Of that sum, $17.1 billion (47%) will go to health care — nearly half.

Of that $17.1 billion, $10.9 billion will be given to Alberta Health Services (AHS) to run the public system of hospitals, clinics and care centres.

That means AHS is responsible for a full 30% of all the money the Alberta government spends in a year — not just on health care, but on all operations including education, environment, welfare, municipalities, transportation and so on.

More accurately, AHS is irresponsible for nearly a third of the province’s operating funds. AHS is the elephant in the provincial treasury.

But while Albertans have focused on the role of AHS in the myriad spending scandals that have spewed out of the public health-care system over the last nine months, it is time to begin pinning the blame where it squarely belongs: on Health Minister Fred Horne, Premier Alison Redford and the Tory government.

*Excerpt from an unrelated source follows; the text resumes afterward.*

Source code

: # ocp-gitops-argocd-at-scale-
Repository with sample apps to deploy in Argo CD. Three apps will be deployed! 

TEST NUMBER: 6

After all, it is the government that hands over nearly a third of its operating budget to AHS and the government that then seems to wash its hands of any culpability.

Albertans will pay $14.8 billion in provincial income tax in the coming year, meaning the equivalent of 75 cents of every $1 we pay goes to AHS. Then when AHS blows millions upon millions on expense accounts for its army of vice-presidents, regional managers, local managers, consultants and just plain old managers, Fred Horne expresses his regret that he can do nothing.

Wednesday, the Wildrose opposition revealed yet another spending irregularity at AHS. Former Executive Vice-President for Strategy and Performance Alison Tonge, a Brit, was reimbursed $1,570 for health care tests to support her immigration application to Canada.

This doesn’t strike me as all that outrageous. Lots of private-sector employers do the same for employees they are recruiting from other countries. If you want someone to say yes to your job offer, you have to pay their relocation expenses, and immigration health tests are a relocation expense.

What is outraging about the Tonge file, though, is that she was here just 26 months (Nov. 2009 to Jan. 2012), after which she returned to Britain. Yet Alberta taxpayers paid her nearly $427,000 in severance. That’s more than $16,000 a month for each month she was here. That’s quite the parting gift.

More significantly, it is standard for the scores of executives that have traipsed in and out of AHS or its precursors over the past decade. Exorbitant goodbye packages for short-term work are the norm.

Yet each time a new scandal tumbles out of AHS (almost tripping over the corpse of the one before it), Minister Horne and Premier Redford shrug their shoulders, turn their palms skyward and claim to be powerless to do anything.

Last summer, when Allaudin Merali was exposed for having expensed more than $350,000 for butlers, Mercedes repairs and fancy trips, Horne said there was little he could do because it was an AHS matter.

Ditto when AHS Chairman Stephen Lockwood quietly cancelled the audits of nearly 30 top execs, ordered by Horne in the wake of the Merali affair.

It was the same after the auditor general discovered $100 million in AHS expenses over just 17 months in 2011 and 2012, and when the AHS announced last month that it would be paying out millions in executive bonuses. Each time Horne claimed to be angry, but simultaneously insisted he lacked the authority to change things.

The AHS is a train wreck that cannot put itself back on track. It is precisely Horne, Redford and the Tories who must act.